Problem details: Retype each entry below precisely as it reads.

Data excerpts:
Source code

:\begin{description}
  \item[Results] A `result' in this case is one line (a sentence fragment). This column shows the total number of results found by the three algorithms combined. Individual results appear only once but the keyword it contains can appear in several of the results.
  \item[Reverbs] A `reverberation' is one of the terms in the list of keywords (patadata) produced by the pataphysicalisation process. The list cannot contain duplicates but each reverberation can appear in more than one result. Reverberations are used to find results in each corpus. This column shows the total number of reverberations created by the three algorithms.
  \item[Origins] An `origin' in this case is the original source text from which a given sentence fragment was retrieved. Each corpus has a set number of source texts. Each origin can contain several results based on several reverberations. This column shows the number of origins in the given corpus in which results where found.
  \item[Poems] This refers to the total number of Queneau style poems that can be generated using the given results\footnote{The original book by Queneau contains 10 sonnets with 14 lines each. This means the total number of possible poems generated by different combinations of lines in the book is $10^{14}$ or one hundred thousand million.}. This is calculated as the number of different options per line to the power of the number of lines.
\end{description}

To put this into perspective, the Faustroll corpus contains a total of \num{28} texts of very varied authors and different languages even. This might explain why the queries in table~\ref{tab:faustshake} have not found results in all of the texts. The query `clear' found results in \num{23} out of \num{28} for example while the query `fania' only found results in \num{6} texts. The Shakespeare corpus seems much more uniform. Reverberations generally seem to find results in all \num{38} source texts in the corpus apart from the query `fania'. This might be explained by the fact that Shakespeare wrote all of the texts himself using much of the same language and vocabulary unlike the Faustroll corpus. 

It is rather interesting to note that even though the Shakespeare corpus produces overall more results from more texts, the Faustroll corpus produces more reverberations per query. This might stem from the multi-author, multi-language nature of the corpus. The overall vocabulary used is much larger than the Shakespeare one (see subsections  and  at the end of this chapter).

Solution for this exercise:
Source code

:\begin{description}
  \item[Results] A `result' in this case is one line (a sentence fragment). This column shows the total number of results found by the three algorithms combined. Individual results appear only once but the keyword it contains can appear in several of the results.
  \item[Reverbs] A `reverberation' is one of the terms in the list of keywords (patadata) produced by the pataphysicalisation process. The list cannot contain duplicates but each reverberation can appear in more than one result. Reverberations are used to find results in each corpus. This column shows the total number of reverberations created by the three algorithms.
  \item[Origins] An `origin' in this case is the original source text from which a given sentence fragment was retrieved. Each corpus has a set number of source texts. Each origin can contain several results based on several reverberations. This column shows the number of origins in the given corpus in which results where found.
  \item[Poems] This refers to the total number of Queneau style poems that can be generated using the given results\footnote{The original book by Queneau contains 10 sonnets with 14 lines each. This means the total number of possible poems generated by different combinations of lines in the book is $10^{14}$ or one hundred thousand million.}. This is calculated as the number of different options per line to the power of the number of lines.
\end{description}

To put this into perspective, the Faustroll corpus contains a total of \num{28} texts of very varied authors and different languages even. This might explain why the queries in table~\ref{tab:faustshake} have not found results in all of the texts. The query `clear' found results in \num{23} out of \num{28} for example while the query `fania' only found results in \num{6} texts. The Shakespeare corpus seems much more uniform. Reverberations generally seem to find results in all \num{38} source texts in the corpus apart from the query `fania'. This might be explained by the fact that Shakespeare wrote all of the texts himself using much of the same language and vocabulary unlike the Faustroll corpus. 

It is rather interesting to note that even though the Shakespeare corpus produces overall more results from more texts, the Faustroll corpus produces more reverberations per query. This might stem from the multi-author, multi-language nature of the corpus. The overall vocabulary used is much larger than the Shakespeare one (see subsections  and  at the end of this chapter).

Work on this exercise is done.